- PROBLEM DESCRIPTION:
Everything from the line with "2 sets of three" through the end of the entries must be transcribed exactly; no other lines belong in the answer.

- PROVIDED RECORDS:
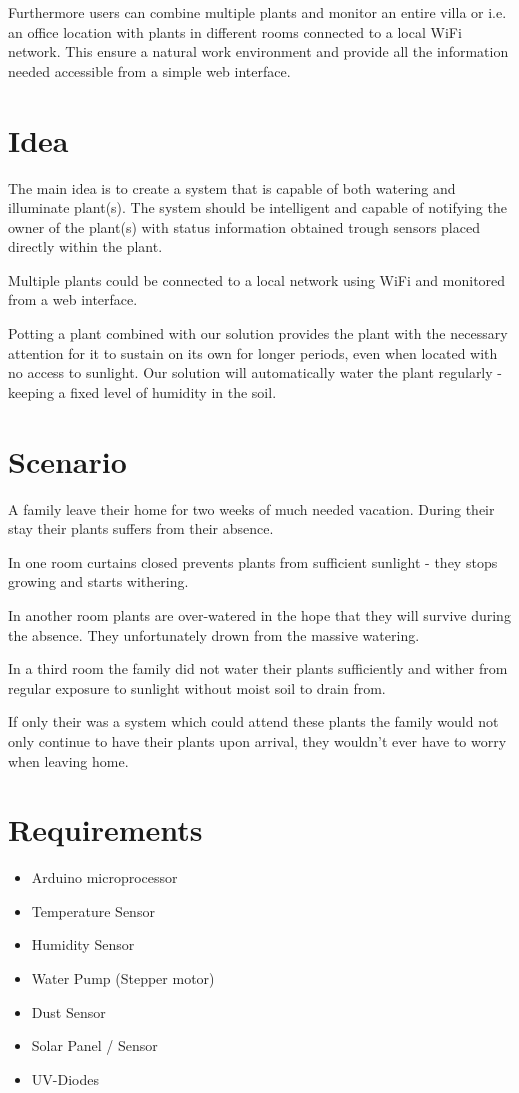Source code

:\documentclass{ubicomp2012}
\begin{document}
Furthermore users can combine multiple plants and monitor an entire villa or i.e. an office location with plants in different rooms connected to a local WiFi network. This ensure a natural work environment and provide all the information needed accessible from a simple web interface.

\section{Idea}
The main idea is to create a system that is capable of both watering and illuminate plant(s). The system should be intelligent and capable of notifying the owner of the plant(s) with status information obtained trough sensors placed directly within the plant.

Multiple plants could be connected to a local network using WiFi and monitored from a web interface.

Potting a plant combined with our solution provides the plant with the necessary attention for it to sustain on its own for longer periods, even when located with no access to sunlight. Our solution will automatically water the plant regularly - keeping a fixed level of humidity in the soil.

\section{Scenario}
A family leave their home for two weeks of much needed vacation. During their stay their plants suffers from their absence.

In one room curtains closed prevents plants from sufficient sunlight - they stops growing and starts withering.

In another room plants are over-watered in the hope that they will survive during the absence. They unfortunately drown from the massive watering.

In a third room the family did not water their plants sufficiently and wither from regular exposure to sunlight without moist soil to drain from.

If only their was a system which could attend these plants the family would not only continue to have their plants upon arrival, they wouldn't ever have to worry when leaving home.

\section{Requirements}
\begin{itemize}
\item Arduino microprocessor
\item Temperature Sensor
\item Humidity Sensor
\item Water Pump (Stepper motor)
\item Dust Sensor
\item Solar Panel / Sensor
\item UV-Diodes 
\end{itemize}
\end{document}
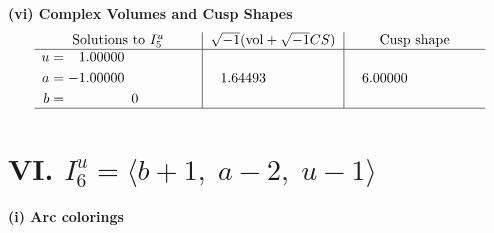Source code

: \documentclass[1p]{elsarticle_modified}
\theoremstyle{definition}
\newcommand{\I}{\sqrt{-1}}
\begin{document}
\newpage\flushleft \textbf{(vi) Complex Volumes and Cusp Shapes}
$$\begin{array}{c|c|c}  
\text{Solutions to }I^u_{5}& \I (\text{vol} + \sqrt{-1}CS) & \text{Cusp shape}\\
 \hline 
\begin{aligned}
u &= \phantom{-}1.00000\phantom{ +0.000000I} \\
a &= -1.00000\phantom{ +0.000000I} \\
b &= \phantom{-0.000000 } 0\end{aligned}
 & \phantom{-}1.64493\phantom{ +0.000000I} & \phantom{-}6.00000\phantom{ +0.000000I}\\
 \hline 
 \end{array}$$\newpage\newpage\renewcommand{\arraystretch}{1}
\centering \section*{VI. $I^u_{6}= \langle b+1,\;a-2,\;u-1 \rangle$}
\flushleft \textbf{(i) Arc colorings}\\
\end{document}
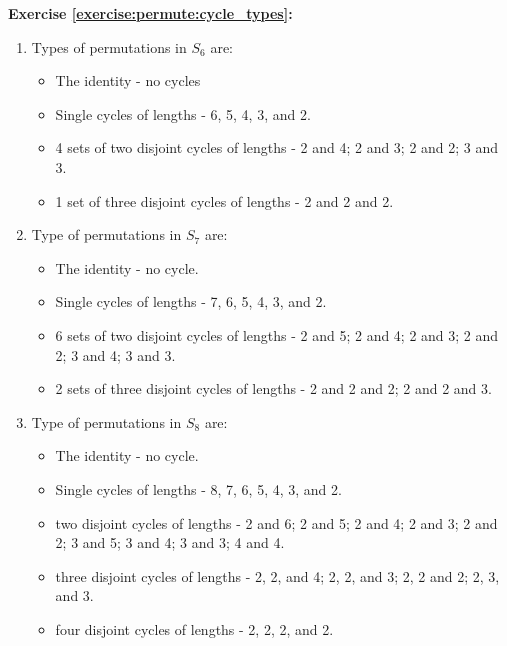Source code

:\noindent\textbf{Exercise \ref{exercise:permute:cycle_types}:} %
\begin{enumerate}[{a.}]
\item
Types of permutations in $S_6$ are:
	\begin{itemize}
	\item
	The identity - no cycles
	
	\item
	Single cycles of lengths - 6, 5, 4, 3, and 2.
	
	\item
	4 sets of two disjoint cycles of lengths - 2 and 4; 2 and 3; 2 and 2; 3 and 3.
	
	\item
	1 set of three disjoint cycles of lengths - 2 and 2 and 2.
	\end{itemize}
	
\item
Type of permutations in $S_7$ are:
	\begin{itemize}
	\item
	The identity - no cycle.
	
	\item
	Single cycles of lengths - 7, 6, 5, 4, 3, and 2.
	
	\item
	6 sets of two disjoint cycles of lengths - 2 and 5; 2 and 4; 2 and 3; 2 and 2; 3 and 4; 3 and 3.
	
	\item
	2 sets of three disjoint cycles of lengths - 2 and 2 and 2; 2 and 2 and 3.
	\end{itemize}

\item
Type of permutations in $S_8$ are:
	\begin{itemize}
	\item
	The identity - no cycle.
	
	\item
	Single cycles of lengths - 8, 7, 6, 5, 4, 3, and 2.
	
	\item
	two disjoint cycles of lengths - 2 and 6; 2 and 5; 2 and 4; 2 and 3; 2 and 2; 3 and 5; 3 and 4; 3 and 3; 4 and 4.
	
	\item
	three disjoint cycles of lengths - 2, 2, and 4; 2, 2, and 3; 2, 2 and 2; 2, 3, and 3.
	
	\item
	four disjoint cycles of lengths - 2, 2, 2, and 2.
	\end{itemize}
\end{enumerate}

- RESPONSE:
	2 sets of three disjoint cycles of lengths - 2 and 2 and 2; 2 and 2 and 3.
	\end{itemize}

\item
Type of permutations in $S_8$ are:
	\begin{itemize}
	\item
	The identity - no cycle.
	
	\item
	Single cycles of lengths - 8, 7, 6, 5, 4, 3, and 2.
	
	\item
	two disjoint cycles of lengths - 2 and 6; 2 and 5; 2 and 4; 2 and 3; 2 and 2; 3 and 5; 3 and 4; 3 and 3; 4 and 4.
	
	\item
	three disjoint cycles of lengths - 2, 2, and 4; 2, 2, and 3; 2, 2 and 2; 2, 3, and 3.
	
	\item
	four disjoint cycles of lengths - 2, 2, 2, and 2.
	\end{itemize}
\end{enumerate}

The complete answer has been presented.